# [Records excerpted from a collection]
******************************

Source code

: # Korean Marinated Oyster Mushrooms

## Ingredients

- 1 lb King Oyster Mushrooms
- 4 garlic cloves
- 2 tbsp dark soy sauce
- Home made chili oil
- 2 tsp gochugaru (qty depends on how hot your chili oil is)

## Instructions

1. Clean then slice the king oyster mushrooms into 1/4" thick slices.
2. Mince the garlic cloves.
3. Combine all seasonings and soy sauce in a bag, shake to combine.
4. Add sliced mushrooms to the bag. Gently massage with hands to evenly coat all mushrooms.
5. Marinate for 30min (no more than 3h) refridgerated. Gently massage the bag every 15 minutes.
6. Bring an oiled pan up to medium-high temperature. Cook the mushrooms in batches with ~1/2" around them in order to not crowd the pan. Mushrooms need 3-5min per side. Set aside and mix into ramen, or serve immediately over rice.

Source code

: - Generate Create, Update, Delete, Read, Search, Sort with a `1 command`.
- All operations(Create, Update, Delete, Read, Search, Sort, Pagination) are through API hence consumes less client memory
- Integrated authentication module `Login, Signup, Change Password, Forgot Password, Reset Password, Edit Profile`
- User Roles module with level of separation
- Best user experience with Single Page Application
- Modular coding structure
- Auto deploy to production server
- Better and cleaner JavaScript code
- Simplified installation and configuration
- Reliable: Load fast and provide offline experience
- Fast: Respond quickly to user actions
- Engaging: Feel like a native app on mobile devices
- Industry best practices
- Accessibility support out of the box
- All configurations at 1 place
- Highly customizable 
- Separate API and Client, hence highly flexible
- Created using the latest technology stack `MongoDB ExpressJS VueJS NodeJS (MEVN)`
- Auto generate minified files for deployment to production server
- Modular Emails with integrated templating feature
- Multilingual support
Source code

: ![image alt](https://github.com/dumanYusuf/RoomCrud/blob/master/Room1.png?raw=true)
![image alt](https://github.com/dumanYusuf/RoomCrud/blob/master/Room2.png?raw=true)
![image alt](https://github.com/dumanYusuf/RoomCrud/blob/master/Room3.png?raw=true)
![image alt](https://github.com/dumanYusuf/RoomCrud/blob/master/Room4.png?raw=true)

******************************

# [Problem statement]
In the data above, which lines include "module"? Return those lines.

# [Reply]
- Integrated authentication module `Login, Signup, Change Password, Forgot Password, Reset Password, Edit Profile`
- User Roles module with level of separation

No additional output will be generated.